= WHAT THE TASK ASKS =
From the first line to the last, restate the data word for word.
[[ RECORDS FOR THIS EXERCISE, beginning ]]
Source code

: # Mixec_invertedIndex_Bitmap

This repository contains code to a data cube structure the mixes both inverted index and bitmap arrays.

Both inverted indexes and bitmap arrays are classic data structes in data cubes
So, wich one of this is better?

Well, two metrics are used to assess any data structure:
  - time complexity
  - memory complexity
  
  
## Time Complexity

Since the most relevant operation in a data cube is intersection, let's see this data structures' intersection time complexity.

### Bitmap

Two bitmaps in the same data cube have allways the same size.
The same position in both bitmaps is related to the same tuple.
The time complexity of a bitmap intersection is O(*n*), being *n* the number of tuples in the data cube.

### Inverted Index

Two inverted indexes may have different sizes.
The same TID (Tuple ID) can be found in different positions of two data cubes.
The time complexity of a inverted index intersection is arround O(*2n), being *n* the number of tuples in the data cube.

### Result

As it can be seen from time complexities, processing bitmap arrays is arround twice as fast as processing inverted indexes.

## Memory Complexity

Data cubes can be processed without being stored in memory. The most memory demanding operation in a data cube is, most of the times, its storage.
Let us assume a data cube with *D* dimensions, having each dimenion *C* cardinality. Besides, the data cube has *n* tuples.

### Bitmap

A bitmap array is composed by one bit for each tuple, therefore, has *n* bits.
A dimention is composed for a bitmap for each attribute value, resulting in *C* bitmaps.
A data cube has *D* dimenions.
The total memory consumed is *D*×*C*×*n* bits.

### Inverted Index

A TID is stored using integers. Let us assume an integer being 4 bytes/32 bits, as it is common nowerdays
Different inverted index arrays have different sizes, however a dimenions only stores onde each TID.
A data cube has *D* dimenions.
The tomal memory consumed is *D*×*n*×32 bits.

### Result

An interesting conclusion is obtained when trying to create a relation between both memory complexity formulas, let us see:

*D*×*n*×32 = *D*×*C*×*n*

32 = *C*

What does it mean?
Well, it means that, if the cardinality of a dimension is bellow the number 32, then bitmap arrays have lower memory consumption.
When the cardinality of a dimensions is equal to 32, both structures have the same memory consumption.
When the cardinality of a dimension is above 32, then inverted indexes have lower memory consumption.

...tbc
[[ RECORDS FOR THIS EXERCISE, end ]]
= EXERCISE RESPONSE =
Source code

: # Mixec_invertedIndex_Bitmap

This repository contains code to a data cube structure the mixes both inverted index and bitmap arrays.

Both inverted indexes and bitmap arrays are classic data structes in data cubes
So, wich one of this is better?

Well, two metrics are used to assess any data structure:
  - time complexity
  - memory complexity
  
  
## Time Complexity

Since the most relevant operation in a data cube is intersection, let's see this data structures' intersection time complexity.

### Bitmap

Two bitmaps in the same data cube have allways the same size.
The same position in both bitmaps is related to the same tuple.
The time complexity of a bitmap intersection is O(*n*), being *n* the number of tuples in the data cube.

### Inverted Index

Two inverted indexes may have different sizes.
The same TID (Tuple ID) can be found in different positions of two data cubes.
The time complexity of a inverted index intersection is arround O(*2n), being *n* the number of tuples in the data cube.

### Result

As it can be seen from time complexities, processing bitmap arrays is arround twice as fast as processing inverted indexes.

## Memory Complexity

Data cubes can be processed without being stored in memory. The most memory demanding operation in a data cube is, most of the times, its storage.
Let us assume a data cube with *D* dimensions, having each dimenion *C* cardinality. Besides, the data cube has *n* tuples.

### Bitmap

A bitmap array is composed by one bit for each tuple, therefore, has *n* bits.
A dimention is composed for a bitmap for each attribute value, resulting in *C* bitmaps.
A data cube has *D* dimenions.
The total memory consumed is *D*×*C*×*n* bits.

### Inverted Index

A TID is stored using integers. Let us assume an integer being 4 bytes/32 bits, as it is common nowerdays
Different inverted index arrays have different sizes, however a dimenions only stores onde each TID.
A data cube has *D* dimenions.
The tomal memory consumed is *D*×*n*×32 bits.

### Result

An interesting conclusion is obtained when trying to create a relation between both memory complexity formulas, let us see:

*D*×*n*×32 = *D*×*C*×*n*

32 = *C*

What does it mean?
Well, it means that, if the cardinality of a dimension is bellow the number 32, then bitmap arrays have lower memory consumption.
When the cardinality of a dimensions is equal to 32, both structures have the same memory consumption.
When the cardinality of a dimension is above 32, then inverted indexes have lower memory consumption.

...tbc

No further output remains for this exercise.